Collected data:
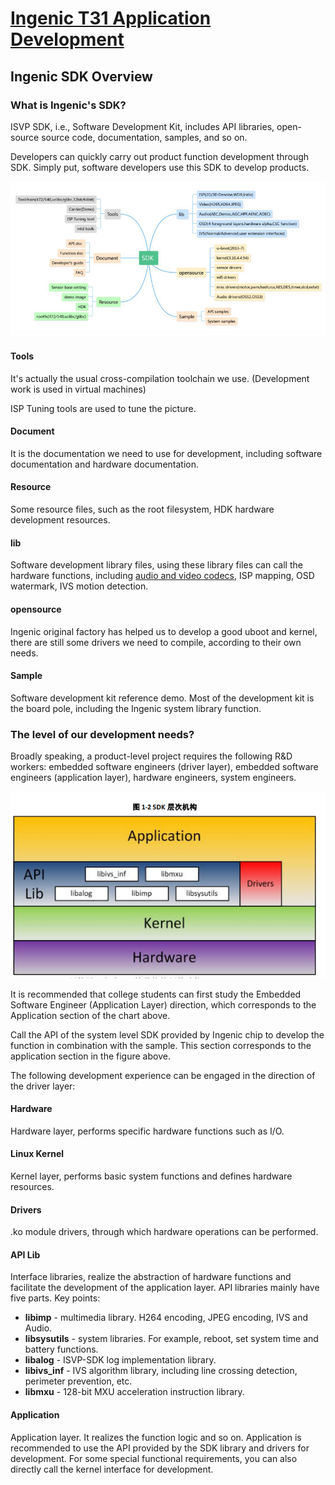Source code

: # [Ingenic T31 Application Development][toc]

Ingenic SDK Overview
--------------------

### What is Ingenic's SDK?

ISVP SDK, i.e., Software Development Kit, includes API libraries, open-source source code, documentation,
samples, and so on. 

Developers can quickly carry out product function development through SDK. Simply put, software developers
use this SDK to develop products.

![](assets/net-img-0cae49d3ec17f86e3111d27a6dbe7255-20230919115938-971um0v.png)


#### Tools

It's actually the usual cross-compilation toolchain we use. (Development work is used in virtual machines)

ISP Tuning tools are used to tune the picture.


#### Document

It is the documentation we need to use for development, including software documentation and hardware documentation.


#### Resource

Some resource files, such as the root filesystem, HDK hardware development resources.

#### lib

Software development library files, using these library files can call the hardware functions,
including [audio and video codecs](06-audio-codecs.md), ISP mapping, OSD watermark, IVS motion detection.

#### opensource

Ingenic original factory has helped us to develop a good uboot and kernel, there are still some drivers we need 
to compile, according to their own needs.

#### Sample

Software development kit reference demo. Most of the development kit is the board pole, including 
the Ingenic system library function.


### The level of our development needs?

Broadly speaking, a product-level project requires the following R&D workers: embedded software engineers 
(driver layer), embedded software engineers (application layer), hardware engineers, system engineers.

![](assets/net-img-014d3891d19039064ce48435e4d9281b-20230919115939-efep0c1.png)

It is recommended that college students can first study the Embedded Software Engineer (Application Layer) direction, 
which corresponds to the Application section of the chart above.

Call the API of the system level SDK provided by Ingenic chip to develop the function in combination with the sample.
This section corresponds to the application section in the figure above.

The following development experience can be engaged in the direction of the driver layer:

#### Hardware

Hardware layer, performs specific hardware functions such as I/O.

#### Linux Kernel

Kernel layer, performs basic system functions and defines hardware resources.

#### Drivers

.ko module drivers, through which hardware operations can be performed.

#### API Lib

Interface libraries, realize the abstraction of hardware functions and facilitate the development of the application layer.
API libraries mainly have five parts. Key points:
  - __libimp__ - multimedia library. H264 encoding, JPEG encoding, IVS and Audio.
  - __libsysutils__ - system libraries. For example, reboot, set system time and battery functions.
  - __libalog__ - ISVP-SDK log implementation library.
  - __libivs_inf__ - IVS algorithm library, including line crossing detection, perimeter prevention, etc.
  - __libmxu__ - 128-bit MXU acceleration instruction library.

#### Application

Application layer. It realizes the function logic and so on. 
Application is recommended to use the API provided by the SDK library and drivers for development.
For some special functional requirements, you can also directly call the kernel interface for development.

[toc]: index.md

...

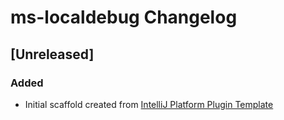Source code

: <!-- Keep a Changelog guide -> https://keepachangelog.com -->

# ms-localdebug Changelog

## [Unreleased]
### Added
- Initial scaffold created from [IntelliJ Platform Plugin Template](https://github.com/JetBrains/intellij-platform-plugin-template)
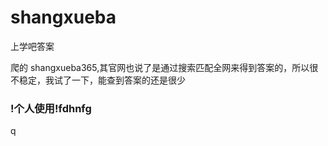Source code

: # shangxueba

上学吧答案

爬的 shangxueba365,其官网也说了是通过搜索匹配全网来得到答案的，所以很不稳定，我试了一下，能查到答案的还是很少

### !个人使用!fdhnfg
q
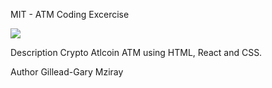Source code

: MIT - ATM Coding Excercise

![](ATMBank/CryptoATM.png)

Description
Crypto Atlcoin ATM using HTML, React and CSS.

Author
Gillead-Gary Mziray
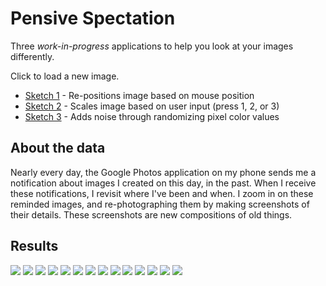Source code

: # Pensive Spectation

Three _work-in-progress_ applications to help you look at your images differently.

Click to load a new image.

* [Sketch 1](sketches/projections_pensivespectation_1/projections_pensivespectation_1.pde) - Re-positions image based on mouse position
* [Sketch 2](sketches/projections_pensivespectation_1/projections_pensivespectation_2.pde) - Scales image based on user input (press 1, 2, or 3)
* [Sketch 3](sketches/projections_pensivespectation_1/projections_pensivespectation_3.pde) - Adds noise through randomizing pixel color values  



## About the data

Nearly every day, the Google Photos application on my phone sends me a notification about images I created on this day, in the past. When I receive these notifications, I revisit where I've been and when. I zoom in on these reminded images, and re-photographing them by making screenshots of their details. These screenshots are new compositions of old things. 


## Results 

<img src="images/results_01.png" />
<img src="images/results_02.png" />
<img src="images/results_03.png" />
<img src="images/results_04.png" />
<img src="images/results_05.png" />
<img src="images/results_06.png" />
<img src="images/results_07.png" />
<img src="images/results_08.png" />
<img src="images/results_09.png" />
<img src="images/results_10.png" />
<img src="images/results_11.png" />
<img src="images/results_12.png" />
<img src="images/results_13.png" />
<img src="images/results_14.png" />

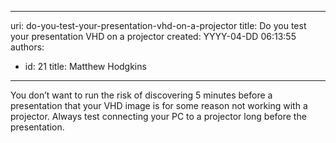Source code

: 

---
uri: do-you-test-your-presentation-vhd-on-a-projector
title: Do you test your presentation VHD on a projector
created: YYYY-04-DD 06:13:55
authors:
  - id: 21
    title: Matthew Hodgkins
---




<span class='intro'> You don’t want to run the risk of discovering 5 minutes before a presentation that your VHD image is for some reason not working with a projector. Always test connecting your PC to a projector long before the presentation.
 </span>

---

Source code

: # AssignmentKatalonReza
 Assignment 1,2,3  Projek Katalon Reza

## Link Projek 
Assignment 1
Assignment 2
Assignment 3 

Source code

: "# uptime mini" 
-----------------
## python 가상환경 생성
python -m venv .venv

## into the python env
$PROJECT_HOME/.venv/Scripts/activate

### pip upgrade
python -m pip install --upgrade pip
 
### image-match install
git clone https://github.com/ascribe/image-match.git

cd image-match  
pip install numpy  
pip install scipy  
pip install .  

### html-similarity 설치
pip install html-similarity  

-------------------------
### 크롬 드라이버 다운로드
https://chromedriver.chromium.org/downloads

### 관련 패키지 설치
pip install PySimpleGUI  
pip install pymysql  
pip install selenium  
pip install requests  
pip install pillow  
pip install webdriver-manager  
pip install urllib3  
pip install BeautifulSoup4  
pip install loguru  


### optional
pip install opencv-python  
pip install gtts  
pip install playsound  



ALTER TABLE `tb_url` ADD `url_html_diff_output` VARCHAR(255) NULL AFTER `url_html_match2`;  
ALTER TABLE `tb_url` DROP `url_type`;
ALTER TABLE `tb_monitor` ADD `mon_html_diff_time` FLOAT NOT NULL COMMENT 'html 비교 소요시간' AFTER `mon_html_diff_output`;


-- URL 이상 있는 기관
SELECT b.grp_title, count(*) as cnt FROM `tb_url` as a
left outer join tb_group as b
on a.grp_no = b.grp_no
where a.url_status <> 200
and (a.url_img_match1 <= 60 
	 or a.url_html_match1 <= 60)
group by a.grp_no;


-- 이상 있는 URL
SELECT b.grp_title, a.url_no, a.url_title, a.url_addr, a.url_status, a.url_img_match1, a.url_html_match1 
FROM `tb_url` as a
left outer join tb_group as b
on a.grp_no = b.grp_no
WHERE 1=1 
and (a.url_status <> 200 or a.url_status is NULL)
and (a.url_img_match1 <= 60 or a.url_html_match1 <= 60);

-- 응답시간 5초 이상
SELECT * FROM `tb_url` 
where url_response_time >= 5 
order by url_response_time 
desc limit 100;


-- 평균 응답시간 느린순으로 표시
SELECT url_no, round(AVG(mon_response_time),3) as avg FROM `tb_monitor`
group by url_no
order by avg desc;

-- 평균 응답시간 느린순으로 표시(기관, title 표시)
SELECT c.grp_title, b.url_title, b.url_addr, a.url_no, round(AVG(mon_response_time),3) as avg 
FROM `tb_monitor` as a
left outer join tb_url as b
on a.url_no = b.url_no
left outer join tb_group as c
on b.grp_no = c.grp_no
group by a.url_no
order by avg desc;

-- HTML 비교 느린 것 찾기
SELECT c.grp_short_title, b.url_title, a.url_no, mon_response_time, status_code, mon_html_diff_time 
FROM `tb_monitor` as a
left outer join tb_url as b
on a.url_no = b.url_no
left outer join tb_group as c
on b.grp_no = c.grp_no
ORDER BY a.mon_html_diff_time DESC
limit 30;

### What needs to be done
Copy each line of the data that contains the word "Projek", leaving the other lines out.

### Task output
 Assignment 1,2,3  Projek Katalon Reza
## Link Projek 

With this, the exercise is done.